Stored data:

====

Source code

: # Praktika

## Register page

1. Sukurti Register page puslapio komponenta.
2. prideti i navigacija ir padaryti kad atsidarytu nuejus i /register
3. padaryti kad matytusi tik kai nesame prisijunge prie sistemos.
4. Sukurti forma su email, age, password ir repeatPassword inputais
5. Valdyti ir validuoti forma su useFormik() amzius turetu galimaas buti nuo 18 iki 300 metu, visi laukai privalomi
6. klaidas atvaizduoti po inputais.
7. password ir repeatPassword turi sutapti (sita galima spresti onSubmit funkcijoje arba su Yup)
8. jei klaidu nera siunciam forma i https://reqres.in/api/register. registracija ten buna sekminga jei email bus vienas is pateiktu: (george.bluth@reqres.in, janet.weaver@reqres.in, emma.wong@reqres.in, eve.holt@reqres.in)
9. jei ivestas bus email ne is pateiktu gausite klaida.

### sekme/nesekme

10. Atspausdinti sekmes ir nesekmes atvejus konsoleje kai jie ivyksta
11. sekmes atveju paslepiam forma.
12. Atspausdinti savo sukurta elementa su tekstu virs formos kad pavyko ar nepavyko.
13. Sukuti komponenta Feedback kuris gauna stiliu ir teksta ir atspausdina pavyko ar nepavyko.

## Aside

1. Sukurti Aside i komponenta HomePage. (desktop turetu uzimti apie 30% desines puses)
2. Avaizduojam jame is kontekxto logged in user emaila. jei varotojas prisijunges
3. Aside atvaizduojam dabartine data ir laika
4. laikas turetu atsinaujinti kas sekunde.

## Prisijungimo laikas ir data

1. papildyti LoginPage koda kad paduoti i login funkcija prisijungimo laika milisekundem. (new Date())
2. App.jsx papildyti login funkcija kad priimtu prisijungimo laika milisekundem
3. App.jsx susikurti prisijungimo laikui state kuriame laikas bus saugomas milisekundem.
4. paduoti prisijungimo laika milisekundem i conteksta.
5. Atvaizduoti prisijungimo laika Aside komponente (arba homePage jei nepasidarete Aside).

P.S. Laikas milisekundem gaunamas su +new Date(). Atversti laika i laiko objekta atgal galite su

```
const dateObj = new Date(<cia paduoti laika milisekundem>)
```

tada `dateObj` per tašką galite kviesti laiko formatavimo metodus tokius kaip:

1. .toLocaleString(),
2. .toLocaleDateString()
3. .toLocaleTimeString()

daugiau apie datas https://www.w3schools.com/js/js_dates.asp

====

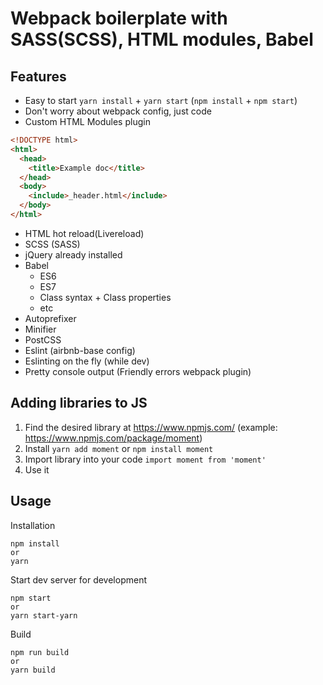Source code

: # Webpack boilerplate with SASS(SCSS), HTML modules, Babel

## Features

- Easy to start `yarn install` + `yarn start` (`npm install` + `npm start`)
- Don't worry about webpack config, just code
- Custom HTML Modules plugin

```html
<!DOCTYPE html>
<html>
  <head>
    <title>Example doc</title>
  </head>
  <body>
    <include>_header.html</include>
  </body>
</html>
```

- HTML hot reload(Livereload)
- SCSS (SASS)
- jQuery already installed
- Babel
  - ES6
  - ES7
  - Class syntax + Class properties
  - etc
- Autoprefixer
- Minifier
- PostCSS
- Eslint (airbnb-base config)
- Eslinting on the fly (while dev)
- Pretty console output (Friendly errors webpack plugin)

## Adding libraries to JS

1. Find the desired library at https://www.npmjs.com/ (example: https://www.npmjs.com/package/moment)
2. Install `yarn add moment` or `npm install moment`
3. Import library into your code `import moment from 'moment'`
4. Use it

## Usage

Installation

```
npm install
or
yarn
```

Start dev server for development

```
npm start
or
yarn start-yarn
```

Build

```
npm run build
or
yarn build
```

====

Look above for the line with "## Register page" and the line with "## Prisijungimo laikas ir data", and reproduce exactly those two lines plus every line between, nothing more.

◆ **Result below**
## Register page

1. Sukurti Register page puslapio komponenta.
2. prideti i navigacija ir padaryti kad atsidarytu nuejus i /register
3. padaryti kad matytusi tik kai nesame prisijunge prie sistemos.
4. Sukurti forma su email, age, password ir repeatPassword inputais
5. Valdyti ir validuoti forma su useFormik() amzius turetu galimaas buti nuo 18 iki 300 metu, visi laukai privalomi
6. klaidas atvaizduoti po inputais.
7. password ir repeatPassword turi sutapti (sita galima spresti onSubmit funkcijoje arba su Yup)
8. jei klaidu nera siunciam forma i https://reqres.in/api/register. registracija ten buna sekminga jei email bus vienas is pateiktu: (george.bluth@reqres.in, janet.weaver@reqres.in, emma.wong@reqres.in, eve.holt@reqres.in)
9. jei ivestas bus email ne is pateiktu gausite klaida.

### sekme/nesekme

10. Atspausdinti sekmes ir nesekmes atvejus konsoleje kai jie ivyksta
11. sekmes atveju paslepiam forma.
12. Atspausdinti savo sukurta elementa su tekstu virs formos kad pavyko ar nepavyko.
13. Sukuti komponenta Feedback kuris gauna stiliu ir teksta ir atspausdina pavyko ar nepavyko.

## Aside

1. Sukurti Aside i komponenta HomePage. (desktop turetu uzimti apie 30% desines puses)
2. Avaizduojam jame is kontekxto logged in user emaila. jei varotojas prisijunges
3. Aside atvaizduojam dabartine data ir laika
4. laikas turetu atsinaujinti kas sekunde.

## Prisijungimo laikas ir data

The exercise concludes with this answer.